§ **Task directions**:
Emit the data below verbatim, stripping out any pictures.

Records from a data collection
- Opening Delimiter -
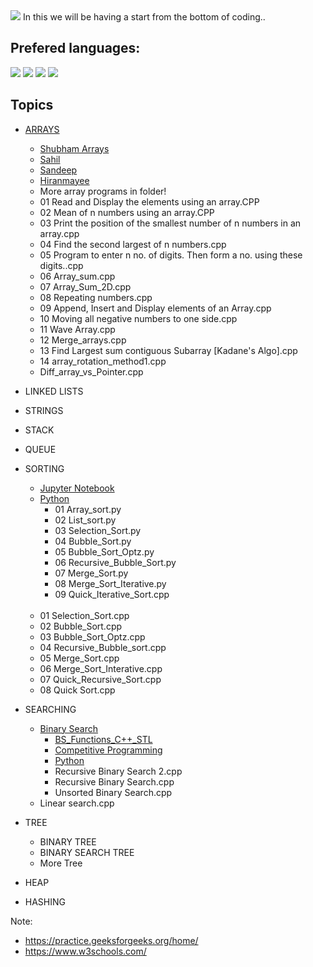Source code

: <img src= 'https://capsule-render.vercel.app/api?type=slice&color=000000&height=150&section=footer&text=Back%20To%20Basics&fontSize=100&animation=blink&fontColor=00FF00' />
In this we will be having a start from the bottom of coding..

## Prefered languages:

<img src= 'https://img.shields.io/badge/C++-v17.0-%3CCOLOR%3E.svg' />  <img src= 'https://img.shields.io/badge/C-v11.0-%3CCOLOR%3E.svg' />  <img src= 'https://img.shields.io/badge/Python-v3.9-%3CCOLOR%3E.svg' />   <img src= 'https://img.shields.io/badge/java-v11.0.8-%3CCOLOR%3E.svg' />


## Topics 

* <a href = "https://github.com/Sandeep-BlackHat/Back_to_Basics/tree/main/Arrays">ARRAYS</a>
  * <a href = "https://github.com/Sandeep-BlackHat/Back_to_Basics/tree/main/Arrays/Mayank%20Arrays">Shubham Arrays</a>     
  * <a href = "https://github.com/Sandeep-BlackHat/Back_to_Basics/tree/main/Arrays/Sahil">Sahil</a> 
  * <a href = "https://github.com/Sandeep-BlackHat/Back_to_Basics/tree/main/Arrays/Sandeep">Sandeep</a>
  * <a href = "https://github.com/Sandeep-BlackHat/Back_to_Basics/tree/main/Arrays/hiranmayee">Hiranmayee</a>
  * More array programs in folder!
  * 01 Read and Display the elements using an array.CPP
  * 02 Mean of n numbers using an array.CPP
  * 03 Print the position of the smallest number of n numbers in an array.cpp
  * 04 Find the second largest of n numbers.cpp
  * 05 Program to enter n no. of digits. Then form a no. using these digits..cpp
  * 06 Array_sum.cpp
  * 07 Array_Sum_2D.cpp
  * 08 Repeating numbers.cpp
  * 09 Append, Insert and Display elements of an Array.cpp
  * 10 Moving all negative numbers to one side.cpp
  * 11 Wave Array.cpp
  * 12 Merge_arrays.cpp
  * 13 Find Largest sum contiguous Subarray [Kadane's Algo].cpp
  * 14 array_rotation_method1.cpp
  * Diff_array_vs_Pointer.cpp

* LINKED LISTS
* STRINGS
* STACK
* QUEUE
* SORTING
  * <a href = "https://github.com/Sandeep-BlackHat/Back_to_Basics/tree/main/Sorting%20Technique/Jupyter%20Notebook">Jupyter Notebook</a>
  * <a href = "https://github.com/Sandeep-BlackHat/Back_to_Basics/tree/main/Sorting%20Technique/Python">Python</a>
    * 01 Array_sort.py
    * 02 List_sort.py
    * 03 Selection_Sort.py
    * 04 Bubble_Sort.py
    * 05 Bubble_Sort_Optz.py
    * 06 Recursive_Bubble_Sort.py
    * 07 Merge_Sort.py
    * 08 Merge_Sort_Iterative.py
    * 09 Quick_Iterative_Sort.cpp
  <br>  
  
  * 01 Selection_Sort.cpp
  * 02 Bubble_Sort.cpp
  * 03 Bubble_Sort_Optz.cpp
  * 04 Recursive_Bubble_sort.cpp
  * 05 Merge_Sort.cpp
  * 06 Merge_Sort_Interative.cpp
  * 07 Quick_Recursive_Sort.cpp
  * 08 Quick Sort.cpp
* SEARCHING
  * <a href = "https://github.com/Sandeep-BlackHat/Back_to_Basics/tree/main/Searching/Binary%20Search">Binary Search</a>
    * <a href = "https://github.com/Sandeep-BlackHat/Back_to_Basics/tree/main/Searching/Binary%20Search/BS_Functions_C%2B%2B_STL">BS_Functions_C++_STL</a>
    * <a href = "https://github.com/Sandeep-BlackHat/Back_to_Basics/tree/main/Searching/Binary%20Search/Competitive%20Programming">Competitive Programming</a>
    * <a href = "https://github.com/Sandeep-BlackHat/Back_to_Basics/tree/main/Searching/Binary%20Search/Python">Python</a>
    * Recursive Binary Search 2.cpp
    * Recursive Binary Search.cpp
    * Unsorted Binary Search.cpp
  * Linear search.cpp
* TREE
  * BINARY TREE
  * BINARY SEARCH TREE
  * More Tree
* HEAP
* HASHING

Note: 
* https://practice.geeksforgeeks.org/home/
* https://www.w3schools.com/
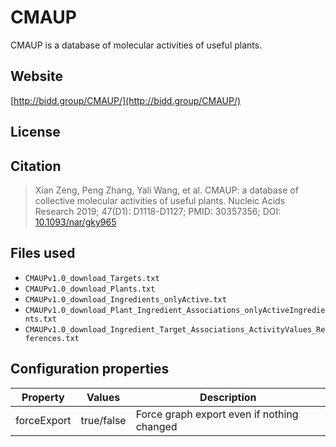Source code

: # CMAUP

CMAUP is a database of molecular activities of useful plants.

## Website

[http://bidd.group/CMAUP/](http://bidd.group/CMAUP/)

## License



## Citation

> Xian Zeng, Peng Zhang, Yali Wang, et al. CMAUP: a database of collective molecular activities of useful plants. Nucleic Acids Research 2019; 47(D1): D1118-D1127; PMID: 30357356; DOI: [10.1093/nar/gky965](https://dx.doi..org/10.1093/nar/gky965)

## Files used

  * `CMAUPv1.0_download_Targets.txt`
  * `CMAUPv1.0_download_Plants.txt`
  * `CMAUPv1.0_download_Ingredients_onlyActive.txt`
  * `CMAUPv1.0_download_Plant_Ingredient_Associations_onlyActiveIngredients.txt`
  * `CMAUPv1.0_download_Ingredient_Target_Associations_ActivityValues_References.txt`

## Configuration properties

| Property    | Values     | Description                                |
|-------------|------------|--------------------------------------------|
| forceExport | true/false | Force graph export even if nothing changed |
- Closing Delimiter -
§ **Exercise result**:
Source code

: <img src= 'https://capsule-render.vercel.app/api?type=slice&color=000000&height=150&section=footer&text=Back%20To%20Basics&fontSize=100&animation=blink&fontColor=00FF00' />
In this we will be having a start from the bottom of coding..

## Prefered languages:

<img src= 'https://img.shields.io/badge/C++-v17.0-%3CCOLOR%3E.svg' />  <img src= 'https://img.shields.io/badge/C-v11.0-%3CCOLOR%3E.svg' />  <img src= 'https://img.shields.io/badge/Python-v3.9-%3CCOLOR%3E.svg' />   <img src= 'https://img.shields.io/badge/java-v11.0.8-%3CCOLOR%3E.svg' />


## Topics 

* <a href = "https://github.com/Sandeep-BlackHat/Back_to_Basics/tree/main/Arrays">ARRAYS</a>
  * <a href = "https://github.com/Sandeep-BlackHat/Back_to_Basics/tree/main/Arrays/Mayank%20Arrays">Shubham Arrays</a>     
  * <a href = "https://github.com/Sandeep-BlackHat/Back_to_Basics/tree/main/Arrays/Sahil">Sahil</a> 
  * <a href = "https://github.com/Sandeep-BlackHat/Back_to_Basics/tree/main/Arrays/Sandeep">Sandeep</a>
  * <a href = "https://github.com/Sandeep-BlackHat/Back_to_Basics/tree/main/Arrays/hiranmayee">Hiranmayee</a>
  * More array programs in folder!
  * 01 Read and Display the elements using an array.CPP
  * 02 Mean of n numbers using an array.CPP
  * 03 Print the position of the smallest number of n numbers in an array.cpp
  * 04 Find the second largest of n numbers.cpp
  * 05 Program to enter n no. of digits. Then form a no. using these digits..cpp
  * 06 Array_sum.cpp
  * 07 Array_Sum_2D.cpp
  * 08 Repeating numbers.cpp
  * 09 Append, Insert and Display elements of an Array.cpp
  * 10 Moving all negative numbers to one side.cpp
  * 11 Wave Array.cpp
  * 12 Merge_arrays.cpp
  * 13 Find Largest sum contiguous Subarray [Kadane's Algo].cpp
  * 14 array_rotation_method1.cpp
  * Diff_array_vs_Pointer.cpp

* LINKED LISTS
* STRINGS
* STACK
* QUEUE
* SORTING
  * <a href = "https://github.com/Sandeep-BlackHat/Back_to_Basics/tree/main/Sorting%20Technique/Jupyter%20Notebook">Jupyter Notebook</a>
  * <a href = "https://github.com/Sandeep-BlackHat/Back_to_Basics/tree/main/Sorting%20Technique/Python">Python</a>
    * 01 Array_sort.py
    * 02 List_sort.py
    * 03 Selection_Sort.py
    * 04 Bubble_Sort.py
    * 05 Bubble_Sort_Optz.py
    * 06 Recursive_Bubble_Sort.py
    * 07 Merge_Sort.py
    * 08 Merge_Sort_Iterative.py
    * 09 Quick_Iterative_Sort.cpp
  <br>  
  
  * 01 Selection_Sort.cpp
  * 02 Bubble_Sort.cpp
  * 03 Bubble_Sort_Optz.cpp
  * 04 Recursive_Bubble_sort.cpp
  * 05 Merge_Sort.cpp
  * 06 Merge_Sort_Interative.cpp
  * 07 Quick_Recursive_Sort.cpp
  * 08 Quick Sort.cpp
* SEARCHING
  * <a href = "https://github.com/Sandeep-BlackHat/Back_to_Basics/tree/main/Searching/Binary%20Search">Binary Search</a>
    * <a href = "https://github.com/Sandeep-BlackHat/Back_to_Basics/tree/main/Searching/Binary%20Search/BS_Functions_C%2B%2B_STL">BS_Functions_C++_STL</a>
    * <a href = "https://github.com/Sandeep-BlackHat/Back_to_Basics/tree/main/Searching/Binary%20Search/Competitive%20Programming">Competitive Programming</a>
    * <a href = "https://github.com/Sandeep-BlackHat/Back_to_Basics/tree/main/Searching/Binary%20Search/Python">Python</a>
    * Recursive Binary Search 2.cpp
    * Recursive Binary Search.cpp
    * Unsorted Binary Search.cpp
  * Linear search.cpp
* TREE
  * BINARY TREE
  * BINARY SEARCH TREE
  * More Tree
* HEAP
* HASHING

Note: 
* https://practice.geeksforgeeks.org/home/
* https://www.w3schools.com/
Source code

: # CMAUP

CMAUP is a database of molecular activities of useful plants.

## Website

[http://bidd.group/CMAUP/](http://bidd.group/CMAUP/)

## License



## Citation

> Xian Zeng, Peng Zhang, Yali Wang, et al. CMAUP: a database of collective molecular activities of useful plants. Nucleic Acids Research 2019; 47(D1): D1118-D1127; PMID: 30357356; DOI: [10.1093/nar/gky965](https://dx.doi..org/10.1093/nar/gky965)

## Files used

  * `CMAUPv1.0_download_Targets.txt`
  * `CMAUPv1.0_download_Plants.txt`
  * `CMAUPv1.0_download_Ingredients_onlyActive.txt`
  * `CMAUPv1.0_download_Plant_Ingredient_Associations_onlyActiveIngredients.txt`
  * `CMAUPv1.0_download_Ingredient_Target_Associations_ActivityValues_References.txt`

## Configuration properties

| Property    | Values     | Description                                |
|-------------|------------|--------------------------------------------|
| forceExport | true/false | Force graph export even if nothing changed |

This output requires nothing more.